Another operation that exists on a number of processors is an "average"
operation, which computes "(ext (A) + ext (B) + 1) >> 1" from two input
operands. Some of our backends try to represnt this with complex RTL
expressions, others use unspec. This patch adds two new rtx codes.

Bootstrapped and tested on i686-linux (with the usual pass39-frag test
failures). Ok?


Bernd
        * doc/rtl.texi (avg, uavg): Document.
        * rtl.def (AVG, UAVG): New.
        * simplify-rtx.c (simplify_binary_operation_1,
        simplify_const_binary_operation): Add them to default clauses.

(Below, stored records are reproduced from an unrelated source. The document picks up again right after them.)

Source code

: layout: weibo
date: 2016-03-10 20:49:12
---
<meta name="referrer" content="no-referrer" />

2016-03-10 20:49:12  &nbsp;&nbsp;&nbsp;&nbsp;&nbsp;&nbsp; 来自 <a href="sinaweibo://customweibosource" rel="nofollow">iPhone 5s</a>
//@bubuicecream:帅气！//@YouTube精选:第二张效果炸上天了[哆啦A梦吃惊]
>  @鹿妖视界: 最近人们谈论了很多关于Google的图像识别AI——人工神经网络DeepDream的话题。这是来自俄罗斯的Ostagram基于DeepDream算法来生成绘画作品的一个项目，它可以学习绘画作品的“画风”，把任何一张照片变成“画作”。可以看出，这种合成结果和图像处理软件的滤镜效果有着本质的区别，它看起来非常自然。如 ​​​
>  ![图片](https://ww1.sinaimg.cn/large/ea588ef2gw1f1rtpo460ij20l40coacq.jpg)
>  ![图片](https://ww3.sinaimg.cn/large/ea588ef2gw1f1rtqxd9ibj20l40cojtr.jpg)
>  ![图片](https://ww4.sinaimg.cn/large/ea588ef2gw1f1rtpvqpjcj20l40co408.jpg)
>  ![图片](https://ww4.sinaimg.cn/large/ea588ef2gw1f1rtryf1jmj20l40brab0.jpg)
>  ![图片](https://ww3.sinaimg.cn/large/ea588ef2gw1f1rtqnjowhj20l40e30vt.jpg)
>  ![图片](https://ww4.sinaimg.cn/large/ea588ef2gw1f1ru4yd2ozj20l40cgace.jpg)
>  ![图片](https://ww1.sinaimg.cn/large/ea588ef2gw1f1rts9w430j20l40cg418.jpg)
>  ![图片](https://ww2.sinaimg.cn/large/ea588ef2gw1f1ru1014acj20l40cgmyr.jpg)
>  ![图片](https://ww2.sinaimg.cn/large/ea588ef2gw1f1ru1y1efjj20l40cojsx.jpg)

        * config/i386/mmx.md (mmx_uavgv8qi3, *mmx_uavgv8qi3,
        mmx_uavgv4hi3, *mmx_uavgv4hi3): Rewrite to use UAVG.
        * config/i386/sse.md (sse2_uavgv16qi3, *sse2_uavgv16qi3,
        sse2_uavgv8hi3, *sse2_uavgv8hi3): Likewise.

Index: gcc/doc/rtl.texi
===================================================================
--- gcc/doc/rtl.texi    (revision 174339)

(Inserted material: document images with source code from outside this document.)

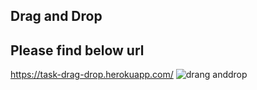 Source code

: ## Drag and Drop

## Please find below url

https://task-drag-drop.herokuapp.com/
![drang anddrop](https://user-images.githubusercontent.com/13509054/102646641-6c1c0500-418a-11eb-9b14-628d9f69afaa.png)
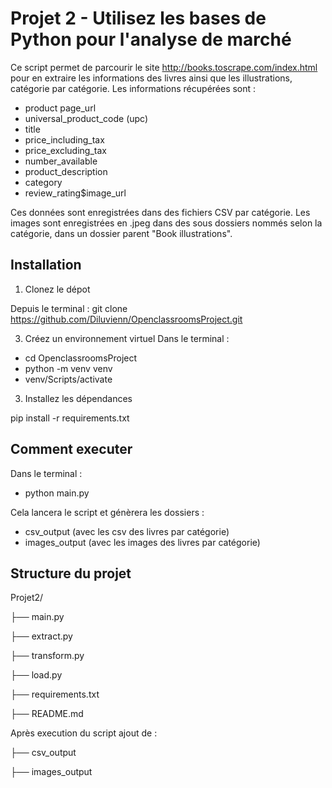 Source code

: # Projet 2 - Utilisez les bases de Python pour l'analyse de marché

Ce script permet de parcourir le site http://books.toscrape.com/index.html pour en extraire les informations 
des livres ainsi que les illustrations, catégorie par catégorie.
Les informations récupérées sont :
 - product page_url
 - universal_product_code (upc)
 - title
 - price_including_tax
 - price_excluding_tax
 - number_available
 - product_description
 - category
 - review_rating$image_url

Ces données sont enregistrées dans des fichiers CSV par catégorie.
Les images sont enregistrées en .jpeg dans des sous dossiers nommés selon la catégorie, dans un dossier parent 
"Book illustrations".

## Installation
1. Clonez le dépot

Depuis le terminal :
git clone https://github.com/Diluvienn/OpenclassroomsProject.git

3. Créez un environnement virtuel
Dans le terminal :
- cd OpenclassroomsProject
- python -m venv venv
- venv/Scripts/activate

3. Installez les dépendances 

pip install -r requirements.txt

## Comment executer
Dans le terminal :
- python main.py

Cela lancera le script et génèrera les dossiers :
- csv_output (avec les csv des livres par catégorie)
- images_output (avec les images des livres par catégorie)


## Structure du projet

Projet2/

├── main.py

├── extract.py

├── transform.py

├── load.py

├── requirements.txt

├── README.md

Après execution du script ajout de :

├── csv_output

├── images_output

+++ gcc/doc/rtl.texi    (working copy)
@@ -2385,6 +2385,18 @@ Represents the absolute value of @var{x}
 @code{ss_abs} ensures that an out-of-bounds result saturates to the
 maximum signed value.
 
+@findex avg
+@cindex average
+@findex uavg
+@cindex unsigned average
+@item (avg:@var{m} @var{x} @var{c})
+@itemx (uavg:@var{m} @var{x} @var{c})
+Represents an averaging operation.  Two integer values are added, the
+constant 1 is added to the result, and the whole is shifted right by one
+to produce the result.  The result has the same mode as the inputs, but
+the operation uses intermediate values which are one bit wider.  The
+inputs are sign-extended to that wider precision for @code{avg},
+zero-extended for @code{uavg}.
 
 @findex sqrt
 @cindex square root
Index: gcc/rtl.def
===================================================================
--- gcc/rtl.def (revision 174339)
+++ gcc/rtl.def (working copy)
@@ -674,6 +674,15 @@ DEF_RTL_EXPR(VEC_CONCAT, "vec_concat", "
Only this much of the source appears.